In an embodiment of the invention it is possible to introduce into the reactor elements that it is desired to alloy with the titanium being produced. In this case the temperature in the reactor must also be suitably high to render the alloying element(s) liquid. Obviously, the alloying element is selected such that magnesium will preferentially react with the titanium tetrachloride, thereby avoiding any chemical reaction involving the alloying element. The alloying elements are usually metals, such as aluminium. It is a requirement however that the temperature in the fluidised bed will remain below the melting point of magnesium chloride.
It is also possible to introduce alloying elements as halides for reduction by reaction with magnesium. In this case the alloy halides are vaporised and introduced into the reactor in combination with the titanium tetrachloride. This technique may be used to introduce aluminium and vanadium, for instance.
For convenience the invention will be described with reference to the production of titanium, i.e. without alloying elements.

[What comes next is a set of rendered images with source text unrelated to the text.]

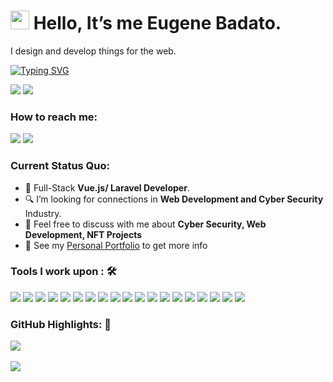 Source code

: <h1><img src="https://emojis.slackmojis.com/emojis/images/1531849430/4246/blob-sunglasses.gif?1531849430" width="30"/> Hello, It’s me Eugene Badato.</h1>

I design and develop things for the web.

[![Typing SVG](https://readme-typing-svg.herokuapp.com?color=%2349F707&lines=I'm+Eugene+Badato;Front-end+Web+Developer;UI/UX+Designer)](https://git.io/typing-svg)

[![](https://img.shields.io/badge/Gmail-badatoeugenepaulm@gmail.com-red)](mailto:badatoeugenepaulm@gmail.com) [![](https://img.shields.io/badge/Linkedin-Eugene%20Paul%20Badato-blue)](https://www.linkedin.com/in/eugene-paul-badato-1305751aa/)

### How to reach me:

<a href="mailto: badatoeugenepaulm@gmail.com">
<img src="https://img.shields.io/badge/-badatoeugenepaulm%40gmail.com-7B83EB?&style=for-the-badge&logo=Microsoft-outlook&logoColor=white" ></a> <a href="https://www.linkedin.com/in/eugene-paul-badato-1305751aa/"><img src="https://img.shields.io/badge/badatoeugenepaulm-%230077B5.svg?&style=for-the-badge&logo=linkedin&logoColor=white" ></a> 

### Current Status Quo:

-   💼 Full-Stack <strong>Vue.js/ Laravel Developer</strong>.
-   🔍 I’m looking for connections in <strong>Web Development and Cyber Security</strong> Industry.
-   💬 Feel free to discuss with me about <strong>Cyber Security, Web Development, NFT Projects</strong>
-   👀 See my [Personal Portfolio](https://eugenebadato.netlify.app/) to get more info

### Tools I work upon : 🛠

<img src="https://img.shields.io/badge/html5-%23E34F26.svg?style=for-the-badge&logo=html5&logoColor=white"> <img src="https://img.shields.io/badge/css3%20-%2314354C.svg?&style=for-the-badge&logo=css3&logoColor=white"> <img src="https://img.shields.io/badge/javascript%20-%23323330.svg?&style=for-the-badge&logo=javascript&logoColor=%23F7DF1E"> <img src="https://img.shields.io/badge/PHP%20-%23777BB4.svg?&style=for-the-badge&logo=php&logoColor=white"> <img src="https://img.shields.io/badge/react-%2320232a.svg?style=for-the-badge&logo=react&logoColor=%2361DAFB"> <img src="https://img.shields.io/badge/node.js%20-%23008CC1.svg?&style=for-the-badge&logo=node.js&logoColor=white"> <img src="https://img.shields.io/badge/mongodb%20-%2347A248svg?&style=for-the-badge&logo=mongodb&logoColor=white"> <img src="https://img.shields.io/badge/git%20-%23F05032.svg?&style=for-the-badge&logo=git&logoColor=white"/> <img src="http://img.shields.io/badge/-VS%20Code-000000?style=for-the-badge&logo=Visual-studio-code&logoColor=blue"> <img src="https://img.shields.io/badge/bootstrap-%23563D7C.svg?style=for-the-badge&logo=bootstrap&logoColor=white"> <img src="https://img.shields.io/badge/figma-%23F24E1E.svg?style=for-the-badge&logo=figma&logoColor=white&color=323232"> <img src="https://img.shields.io/badge/sass-%ff69b4.svg?style=for-the-badge&logo=sass&logoColor=white&color=F10086">
<img src="https://img.shields.io/badge/typescript-%ff69b4.svg?style=for-the-badge&logo=typescript&logoColor=white&color=2E86C1"> <img src="https://img.shields.io/badge/laravel-%ff69b4.svg?style=for-the-badge&logo=laravel&logoColor=white&color=E74C3C"> <img src="https://img.shields.io/badge/vue-%ff69b4.svg?style=for-the-badge&logo=Vue.js&logoColor=white&color=239B56"> <img src="https://img.shields.io/badge/firebase-%ff69b4.svg?style=for-the-badge&logo=firebase&logoColor=black&color=F4CB28"> <img src="https://img.shields.io/badge/supabase-%ff69b4.svg?style=for-the-badge&logo=supabase&logoColor=white&color=5FC587"> <img src="https://img.shields.io/badge/Csharp-%ff69b4.svg?style=for-the-badge&logo=C%20sharp&logoColor=white&color=2F047F"> <img src="https://img.shields.io/badge/Tailwind-%ff69b4.svg?style=for-the-badge&logo=Tailwind%20CSS&logoColor=white&color=5AB4EB">



### GitHub Highlights: :blossom:

<a href="https://www.linkedin.com/in/eugene-paul-badato-1305751aa/">
   <img align="center" src="https://github-readme-streak-stats.herokuapp.com/?user=akocero&theme=buefy-dark&date_format=M%20j%5B%2C%20Y%5D" />
</a><br><br>
<a href="https://www.linkedin.com/in/eugene-paul-badato-1305751aa/">
  <img align="center" src="https://github-readme-stats.vercel.app/api/top-langs/?username=akocero&langs_count=8&layout=compact&theme=material-palenight&hide=html,Tcl" />
</a>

It perhaps goes without saying that at the operating temperature required titanium will be produced as a solid. It is possible for titanium particles to sinter at temperatures well below the melting point of titanium (1670° C.), especially where the particles are very fine. However, at the operating temperatures employed in the process of the present invention sintering is not likely to occur, even if fine particulate titanium is present in the fluidised bed.
The temperature of the fluidised bed may be determined by averaging the temperature observed at a number of locations within the bed. In this case it is desirable to measure the bed temperature at numerous locations in order to minimise the influence of “hot spots” on temperature measurement. As a preferred alternative the exit temperature of inert gas used to fluidise the bed may be taken as representative of the bed temperature. Irrespective of the method used, temperature measurement will typically involve conventional equipment such as thermocouples.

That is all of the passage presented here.